Task to complete:
Report how many lines in the entries below hold the word "weight". Your answer is that number alone.

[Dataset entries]

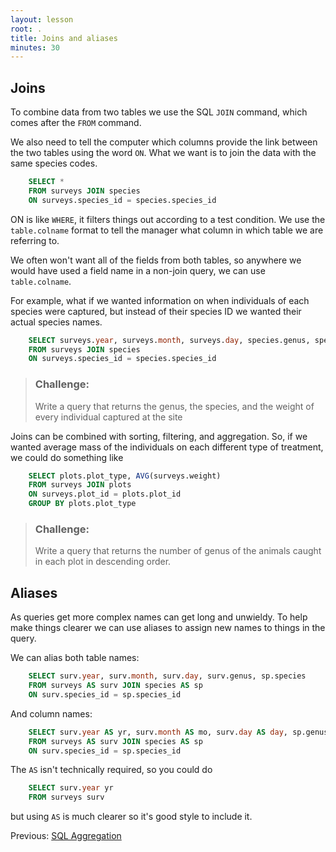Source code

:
 ```yaml
---
layout: lesson
root: .
title: Joins and aliases
minutes: 30
---
```



Joins
-----

To combine data from two tables we use the SQL `JOIN` command, which comes after
the `FROM` command.

We also need to tell the computer which columns provide the link between the two
tables using the word `ON`.  What we want is to join the data with the same
species codes.

```sql
    SELECT *
    FROM surveys JOIN species
    ON surveys.species_id = species.species_id
```

ON is like `WHERE`, it filters things out according to a test condition.  We use
the `table.colname` format to tell the manager what column in which table we are
referring to.

We often won't want all of the fields from both tables, so anywhere we would
have used a field name in a non-join query, we can use `table.colname`.

For example, what if we wanted information on when individuals of each
species were captured, but instead of their species ID we wanted their
actual species names.

```sql
    SELECT surveys.year, surveys.month, surveys.day, species.genus, species.species
    FROM surveys JOIN species
    ON surveys.species_id = species.species_id
```

> ### Challenge:
>
> Write a query that returns the genus, the species, and the weight
> of every individual captured at the site

Joins can be combined with sorting, filtering, and aggregation.  So, if we
wanted average mass of the individuals on each different type of treatment, we
could do something like

```sql
    SELECT plots.plot_type, AVG(surveys.weight)
    FROM surveys JOIN plots
    ON surveys.plot_id = plots.plot_id
    GROUP BY plots.plot_type
```

> ### Challenge:
>
> Write a query that returns the number of genus of the animals caught in each plot in descending order.



Aliases
-------

As queries get more complex names can get long and unwieldy. To help make things
clearer we can use aliases to assign new names to things in the query.

We can alias both table names:

```sql
    SELECT surv.year, surv.month, surv.day, surv.genus, sp.species
    FROM surveys AS surv JOIN species AS sp
    ON surv.species_id = sp.species_id
```

And column names:

```sql
    SELECT surv.year AS yr, surv.month AS mo, surv.day AS day, sp.genus AS gen, sp.species AS sp
    FROM surveys AS surv JOIN species AS sp
    ON surv.species_id = sp.species_id
```

The `AS` isn't technically required, so you could do

```sql
    SELECT surv.year yr
    FROM surveys surv
```

but using `AS` is much clearer so it's good style to include it.

Previous: [SQL Aggregation](02-sql-aggregation.html)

The completed task:
2